Stored dataset items
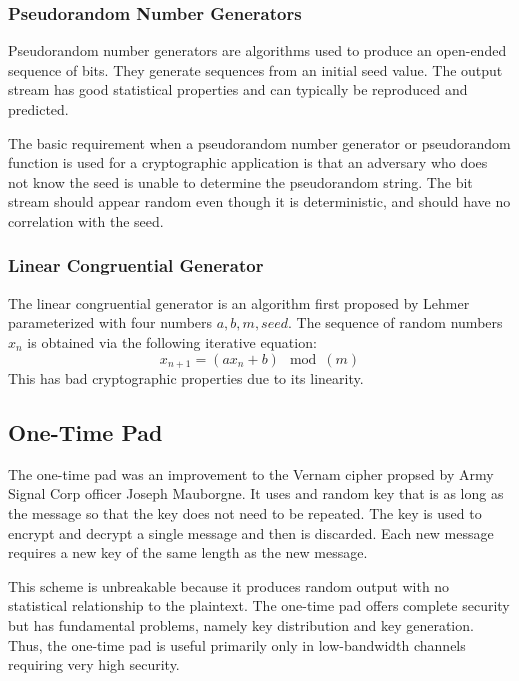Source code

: \documentclass{math}
\begin{document}
\subsubsection*{Pseudorandom Number Generators}
Pseudorandom number generators are algorithms used to produce an open-ended
sequence of bits. They generate sequences from an initial seed value. The output
stream has good statistical properties and can typically be reproduced and
predicted.
\par The basic requirement when a pseudorandom number generator or pseudorandom
function is used for a cryptographic application is that an adversary who does
not know the seed is unable to determine the pseudorandom string. The bit stream
should appear random even though it is deterministic, and should have no
correlation with the seed.

\subsubsection*{Linear Congruential Generator}
The linear congruential generator is an algorithm first proposed by Lehmer
parameterized with four numbers \( a,b,m,seed \). The sequence of random
numbers \( x_n \) is obtained via the following iterative equation:
\[ x_{n+1} = (ax_n+b)\mod(m) \]
This has bad cryptographic properties due to its linearity.

\subsection*{One-Time Pad}
The one-time pad was an improvement to the Vernam cipher propsed by Army
Signal Corp officer Joseph Mauborgne. It uses and random key that is as long
as the message so that the key does not need to be repeated. The key is used
to encrypt and decrypt a single message and then is discarded. Each new message
requires a new key of the same length as the new message.
\par This scheme is unbreakable because it produces random output with no
statistical relationship to the plaintext. The one-time pad offers complete
security but has fundamental problems, namely key distribution and key
generation. Thus, the one-time pad is useful primarily only in low-bandwidth
channels requiring very high security.
\end{document}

● **What you are asked to do**
Review the entries above and return every line where "seed" appears.

● **Output**
sequence of bits. They generate sequences from an initial seed value. The output
not know the seed is unable to determine the pseudorandom string. The bit stream
correlation with the seed.
parameterized with four numbers \( a,b,m,seed \). The sequence of random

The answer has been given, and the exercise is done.